Question

the perimeter of a rectangle is 100m and the are of the rectangle is 54m^2. find the dimensions of the rectangle?

Answer 1

helpppppppp!

Answer 2

54 = x • y
100 = x + x + y + y

Answer 3

2 Length + 2 Width = Perimeter for rectangle = 100 m

Length * Width = Area (in m\(^2\) here)

You'll get a square, unless you have something to specify the ratio

Answer 4

And yes, a square is a type of rectangle.

Answer 5

100 = 2x + 2y

-2x = 2y - 100
2x = 100-2y
x = 50 - y

Substitute (50 - y) into the first equation for x and solve for y.

54 = x • y
54 = (50 - y)(y)
54 = 50y - y^2

Now solve for y. :)

Answer 6

@agentx5 is right.
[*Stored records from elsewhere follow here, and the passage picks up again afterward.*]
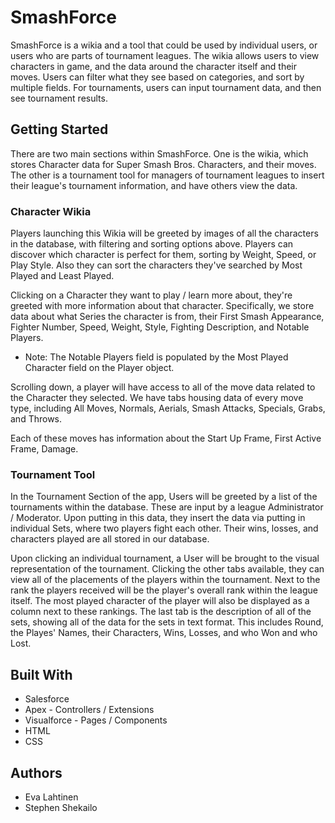 # SmashForce
SmashForce is a wikia and a tool that could be used by individual users, or users who are parts of tournament leagues. The wikia allows users to view characters in game, and the data around the character itself and their moves. Users can filter what they see based on categories, and sort by multiple fields. For tournaments, users can input tournament data, and then see tournament results.

## Getting Started
There are two main sections within SmashForce. One is the wikia, which stores Character data for Super Smash Bros. Characters, and their moves. The other is a tournament tool for managers of tournament leagues to insert their league's tournament information, and have others view the data.

### Character Wikia
Players launching this Wikia will be greeted by images of all the characters in the database, with filtering and sorting options above. Players can discover which character is perfect for them, sorting by Weight, Speed, or Play Style. Also they can sort the characters they've searched by Most Played and Least Played.

Clicking on a Character they want to play / learn more about, they're greeted with more information about that character. Specifically, we store data about what Series the character is from, their First Smash Appearance, Fighter Number, Speed, Weight, Style, Fighting Description, and Notable Players.

* Note: The Notable Players field is populated by the Most Played Character field on the Player object.

Scrolling down, a player will have access to all of the move data related to the Character they selected. We have tabs housing data of every move type, including All Moves, Normals, Aerials, Smash Attacks, Specials, Grabs, and Throws.

Each of these moves has information about the Start Up Frame, First Active Frame, Damage.

### Tournament Tool
In the Tournament Section of the app, Users will be greeted by a list of the tournaments within the database. These are input by a league Administrator / Moderator. Upon putting in this data, they insert the data via putting in individual Sets, where two players fight each other. Their wins, losses, and characters played are all stored in our database.

Upon clicking an individual tournament, a User will be brought to the visual representation of the tournament. Clicking the other tabs available, they can view all of the placements of the players within the tournament. Next to the rank the players received will be the player's overall rank within the league itself. The most played character of the player will also be displayed as a column next to these rankings. The last tab is the description of all of the sets, showing all of the data for the sets in text format. This includes Round, the Playes' Names, their Characters, Wins, Losses, and who Won and who Lost.

## Built With
* Salesforce
* Apex - Controllers / Extensions
* Visualforce - Pages / Components
* HTML
* CSS

## Authors
* Eva Lahtinen
* Stephen Shekailo
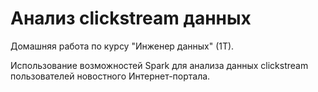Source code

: # Анализ clickstream данных

Домашняя работа по курсу "Инженер данных" (1Т).

Использование возможностей Spark для анализа данных clickstream пользователей новостного Интернет-портала.
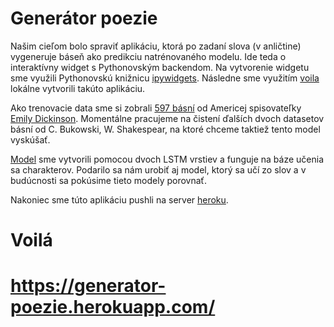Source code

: # Generátor poezie

Našim cieľom bolo spraviť aplikáciu, ktorá po zadaní slova (v anličtine) vygeneruje báseň ako predikciu natrénovaného modelu. Ide teda o interaktívny widget s Pythonovským backendom. Na vytvorenie widgetu sme využili Pythonovskú knižnicu [ipywidgets](https://ipywidgets.readthedocs.io/en/latest/). Následne sme využitím [voila](https://voila.readthedocs.io/en/stable/using.html) lokálne vytvorili takúto aplikáciu.

Ako trenovacie data sme si zobrali [597 básní](https://www.kaggle.com/jenlooper/597-poems-by-emily-dickinson) od Americej spisovateľky [Emily Dickinson](https://en.wikipedia.org/wiki/Emily_Dickinson). Momentálne pracujeme na čistení ďalších dvoch datasetov básní od C. Bukowski, W. Shakespear, na ktoré chceme taktiež tento model vyskúšať.

[Model](https://github.com/katarinagresova/M7DataSP_2020/blob/master/assignment_07/PoetryCharByChar.ipynb) sme vytvorili pomocou dvoch LSTM vrstiev a funguje na báze učenia sa charakterov. Podarilo sa nám urobiť aj model, ktorý sa učí zo slov a v budúcnosti sa pokúsime tieto modely porovnať.

Nakoniec sme túto aplikáciu pushli na server [heroku](www.heroku.com).

# Voilá
# https://generator-poezie.herokuapp.com/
When you solve for y, so will have either the length or width, unless the ratio between the length and with is specified.

Answer 7

let the length be l and width = w

then for perimeter

2l + 2w =100 or l = 50 - w

for area

54 = lw

or

54 = (50 -w)w

54 = 50w - w^2


rewriting

w^2 - 50w + 54 = 0


you'll need the general quadratic formula

\[x = \frac{50 \pm \sqrt{-50^2 - 4\times1\times 54 }2\times1}\]

Answer 8

its asking me for the length and with! im so confused!

Answer 9

:/

Answer 10

@campbell_st I don't think it was intended to be that challenging... and here, quadratic:
\[x=\frac{-b\pm \sqrt{b^2-4ac}}{2a}\]

From what @campbell_st and @JBrightman3 wrote for you:
a =1
b =-50
c = 54
This is ax^2 + bx + c = 0, the form you HAVE TO re-arrange the equation into in order to use the quadratic formula, which those to gentlemen did for you. (You did try by hand to follow along with what they were showing you yes?)

\(25±\sqrt{571}\)

@mathhelp69 try this now in each of the two formulas (the one for area and the one for perimeter) I gave you back at the start and see what they give you as answers, alright?

Answer 11

He just had an error with his LaTeX causing the formula he was giving you to not show.